- _Task objective_
Please output, without any change, the lines of the material below from the very first through the one with "### Known workarounds".

- _Records_
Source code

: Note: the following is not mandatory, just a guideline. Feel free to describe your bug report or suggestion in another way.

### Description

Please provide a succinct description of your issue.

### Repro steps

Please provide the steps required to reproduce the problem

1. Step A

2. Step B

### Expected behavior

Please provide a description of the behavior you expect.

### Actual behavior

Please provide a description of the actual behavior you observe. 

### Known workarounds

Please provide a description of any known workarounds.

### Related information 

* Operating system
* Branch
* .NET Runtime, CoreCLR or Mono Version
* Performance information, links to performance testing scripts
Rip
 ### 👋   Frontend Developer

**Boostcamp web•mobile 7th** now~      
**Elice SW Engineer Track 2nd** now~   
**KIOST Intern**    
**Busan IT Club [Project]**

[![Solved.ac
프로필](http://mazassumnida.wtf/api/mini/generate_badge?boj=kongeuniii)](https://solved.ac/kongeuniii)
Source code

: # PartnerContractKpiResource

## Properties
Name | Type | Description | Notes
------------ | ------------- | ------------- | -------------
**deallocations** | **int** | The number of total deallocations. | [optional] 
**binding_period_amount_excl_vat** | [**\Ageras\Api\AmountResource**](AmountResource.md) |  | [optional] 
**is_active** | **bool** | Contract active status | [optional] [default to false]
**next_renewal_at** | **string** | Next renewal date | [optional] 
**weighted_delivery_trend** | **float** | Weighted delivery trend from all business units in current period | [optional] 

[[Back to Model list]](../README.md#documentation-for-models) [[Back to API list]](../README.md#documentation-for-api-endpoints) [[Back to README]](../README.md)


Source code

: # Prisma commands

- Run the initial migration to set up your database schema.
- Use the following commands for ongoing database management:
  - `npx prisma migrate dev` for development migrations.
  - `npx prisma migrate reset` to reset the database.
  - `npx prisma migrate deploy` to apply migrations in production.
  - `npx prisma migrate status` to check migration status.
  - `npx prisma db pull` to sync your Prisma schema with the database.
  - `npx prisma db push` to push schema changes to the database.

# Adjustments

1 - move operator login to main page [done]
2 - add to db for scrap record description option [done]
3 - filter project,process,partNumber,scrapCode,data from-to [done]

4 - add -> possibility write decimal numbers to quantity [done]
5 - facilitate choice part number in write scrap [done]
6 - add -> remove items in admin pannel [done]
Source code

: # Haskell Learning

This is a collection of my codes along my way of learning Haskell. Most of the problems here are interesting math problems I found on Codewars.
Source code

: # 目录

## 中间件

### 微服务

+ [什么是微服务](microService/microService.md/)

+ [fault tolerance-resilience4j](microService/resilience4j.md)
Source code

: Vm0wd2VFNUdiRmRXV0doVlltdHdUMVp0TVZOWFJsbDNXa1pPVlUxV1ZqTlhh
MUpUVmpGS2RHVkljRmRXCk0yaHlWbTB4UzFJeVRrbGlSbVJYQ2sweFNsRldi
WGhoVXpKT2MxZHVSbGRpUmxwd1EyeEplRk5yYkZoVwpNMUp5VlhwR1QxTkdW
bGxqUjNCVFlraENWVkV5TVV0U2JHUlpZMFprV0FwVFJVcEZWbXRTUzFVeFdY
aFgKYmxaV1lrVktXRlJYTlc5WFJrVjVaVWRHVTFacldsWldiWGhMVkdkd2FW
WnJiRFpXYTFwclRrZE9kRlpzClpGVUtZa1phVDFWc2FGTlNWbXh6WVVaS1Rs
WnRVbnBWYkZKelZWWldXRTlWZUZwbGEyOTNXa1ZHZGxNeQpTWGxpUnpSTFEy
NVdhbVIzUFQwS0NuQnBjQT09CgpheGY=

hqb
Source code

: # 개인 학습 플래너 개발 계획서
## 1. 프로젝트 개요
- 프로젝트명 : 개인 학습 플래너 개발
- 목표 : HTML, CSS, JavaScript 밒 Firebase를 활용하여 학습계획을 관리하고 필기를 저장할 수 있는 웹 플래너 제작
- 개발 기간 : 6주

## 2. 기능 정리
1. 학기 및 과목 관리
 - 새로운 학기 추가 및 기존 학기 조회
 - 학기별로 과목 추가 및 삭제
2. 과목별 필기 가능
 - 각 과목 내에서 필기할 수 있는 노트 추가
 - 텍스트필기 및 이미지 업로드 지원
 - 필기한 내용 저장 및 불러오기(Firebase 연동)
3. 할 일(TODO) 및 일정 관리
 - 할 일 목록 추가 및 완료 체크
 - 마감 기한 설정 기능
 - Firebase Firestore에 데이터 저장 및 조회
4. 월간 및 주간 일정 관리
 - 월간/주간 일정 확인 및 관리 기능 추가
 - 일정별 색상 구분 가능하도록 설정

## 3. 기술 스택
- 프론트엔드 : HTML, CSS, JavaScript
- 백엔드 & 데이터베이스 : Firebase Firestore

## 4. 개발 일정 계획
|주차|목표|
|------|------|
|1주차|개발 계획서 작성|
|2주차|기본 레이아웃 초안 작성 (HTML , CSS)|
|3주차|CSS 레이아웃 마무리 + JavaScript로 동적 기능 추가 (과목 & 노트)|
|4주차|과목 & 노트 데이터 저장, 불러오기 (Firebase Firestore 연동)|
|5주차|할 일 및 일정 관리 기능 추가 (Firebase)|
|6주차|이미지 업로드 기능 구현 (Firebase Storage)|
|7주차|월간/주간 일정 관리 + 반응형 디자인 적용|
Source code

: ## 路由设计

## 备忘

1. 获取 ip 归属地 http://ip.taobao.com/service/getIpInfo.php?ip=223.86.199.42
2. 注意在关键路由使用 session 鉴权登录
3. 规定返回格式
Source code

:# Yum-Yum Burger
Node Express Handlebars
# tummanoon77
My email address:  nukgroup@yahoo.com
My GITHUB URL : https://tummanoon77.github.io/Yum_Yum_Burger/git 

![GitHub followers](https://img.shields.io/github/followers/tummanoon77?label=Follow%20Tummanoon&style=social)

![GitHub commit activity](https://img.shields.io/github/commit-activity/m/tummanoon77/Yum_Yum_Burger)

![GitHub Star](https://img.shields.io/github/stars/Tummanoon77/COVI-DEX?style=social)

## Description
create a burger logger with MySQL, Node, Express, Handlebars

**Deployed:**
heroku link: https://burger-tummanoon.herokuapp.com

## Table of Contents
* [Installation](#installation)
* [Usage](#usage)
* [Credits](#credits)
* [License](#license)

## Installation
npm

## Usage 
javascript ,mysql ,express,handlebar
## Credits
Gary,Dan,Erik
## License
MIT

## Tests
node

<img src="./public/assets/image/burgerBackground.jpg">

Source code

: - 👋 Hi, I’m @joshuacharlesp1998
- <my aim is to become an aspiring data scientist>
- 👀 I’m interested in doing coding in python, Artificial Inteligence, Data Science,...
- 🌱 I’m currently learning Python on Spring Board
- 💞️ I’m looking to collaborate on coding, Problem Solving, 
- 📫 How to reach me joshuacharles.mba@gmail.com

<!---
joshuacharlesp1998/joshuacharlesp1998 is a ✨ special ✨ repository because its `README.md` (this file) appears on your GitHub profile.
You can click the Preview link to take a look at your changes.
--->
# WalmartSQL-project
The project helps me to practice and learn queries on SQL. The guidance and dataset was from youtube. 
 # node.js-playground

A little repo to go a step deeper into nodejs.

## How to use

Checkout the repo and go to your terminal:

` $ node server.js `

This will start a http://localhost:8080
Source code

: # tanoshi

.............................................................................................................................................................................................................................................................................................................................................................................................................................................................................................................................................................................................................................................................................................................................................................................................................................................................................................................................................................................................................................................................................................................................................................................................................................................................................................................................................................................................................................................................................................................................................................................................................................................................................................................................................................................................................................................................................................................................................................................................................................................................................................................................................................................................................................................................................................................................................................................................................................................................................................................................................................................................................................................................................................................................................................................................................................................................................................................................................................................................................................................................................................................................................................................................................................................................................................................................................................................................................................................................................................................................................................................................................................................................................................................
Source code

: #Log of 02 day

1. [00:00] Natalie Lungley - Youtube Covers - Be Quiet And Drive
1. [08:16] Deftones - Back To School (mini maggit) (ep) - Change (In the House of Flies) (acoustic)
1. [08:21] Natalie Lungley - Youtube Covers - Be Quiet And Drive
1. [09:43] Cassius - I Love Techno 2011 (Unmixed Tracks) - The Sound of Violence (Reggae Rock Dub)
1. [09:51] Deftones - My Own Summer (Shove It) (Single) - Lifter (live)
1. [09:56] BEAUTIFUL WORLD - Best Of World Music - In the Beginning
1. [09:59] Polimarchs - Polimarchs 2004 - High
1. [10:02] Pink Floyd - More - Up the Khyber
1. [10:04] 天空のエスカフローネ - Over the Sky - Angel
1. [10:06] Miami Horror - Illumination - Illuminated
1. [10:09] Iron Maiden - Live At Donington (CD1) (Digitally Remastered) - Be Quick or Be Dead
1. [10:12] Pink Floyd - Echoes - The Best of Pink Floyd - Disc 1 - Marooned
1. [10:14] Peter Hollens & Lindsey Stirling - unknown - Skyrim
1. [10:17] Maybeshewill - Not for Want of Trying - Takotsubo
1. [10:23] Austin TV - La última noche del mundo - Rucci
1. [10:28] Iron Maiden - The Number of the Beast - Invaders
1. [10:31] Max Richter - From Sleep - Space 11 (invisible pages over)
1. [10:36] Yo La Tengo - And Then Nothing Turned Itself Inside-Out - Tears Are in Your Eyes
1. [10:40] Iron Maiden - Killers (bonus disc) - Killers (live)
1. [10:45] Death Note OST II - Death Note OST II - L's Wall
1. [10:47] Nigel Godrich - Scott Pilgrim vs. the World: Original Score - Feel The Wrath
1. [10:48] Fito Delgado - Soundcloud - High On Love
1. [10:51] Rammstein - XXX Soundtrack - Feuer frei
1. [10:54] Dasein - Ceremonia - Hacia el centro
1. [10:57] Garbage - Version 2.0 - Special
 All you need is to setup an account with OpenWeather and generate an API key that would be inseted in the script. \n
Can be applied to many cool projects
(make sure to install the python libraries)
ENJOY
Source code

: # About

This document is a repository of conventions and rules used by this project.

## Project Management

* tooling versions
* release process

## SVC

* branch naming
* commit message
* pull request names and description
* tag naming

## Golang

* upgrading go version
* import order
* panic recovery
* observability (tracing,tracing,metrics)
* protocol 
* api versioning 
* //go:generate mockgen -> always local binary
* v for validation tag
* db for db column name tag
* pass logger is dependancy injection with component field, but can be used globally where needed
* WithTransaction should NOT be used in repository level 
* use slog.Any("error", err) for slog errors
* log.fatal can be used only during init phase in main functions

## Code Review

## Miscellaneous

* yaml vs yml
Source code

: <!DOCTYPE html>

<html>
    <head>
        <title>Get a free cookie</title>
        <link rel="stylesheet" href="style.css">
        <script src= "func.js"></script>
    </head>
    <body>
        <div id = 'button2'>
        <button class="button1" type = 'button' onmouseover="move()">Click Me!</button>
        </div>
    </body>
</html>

- _Your response_
Source code

: Note: the following is not mandatory, just a guideline. Feel free to describe your bug report or suggestion in another way.

### Description

Please provide a succinct description of your issue.

### Repro steps

Please provide the steps required to reproduce the problem

1. Step A

2. Step B

### Expected behavior

Please provide a description of the behavior you expect.

### Actual behavior

Please provide a description of the actual behavior you observe. 

### Known workarounds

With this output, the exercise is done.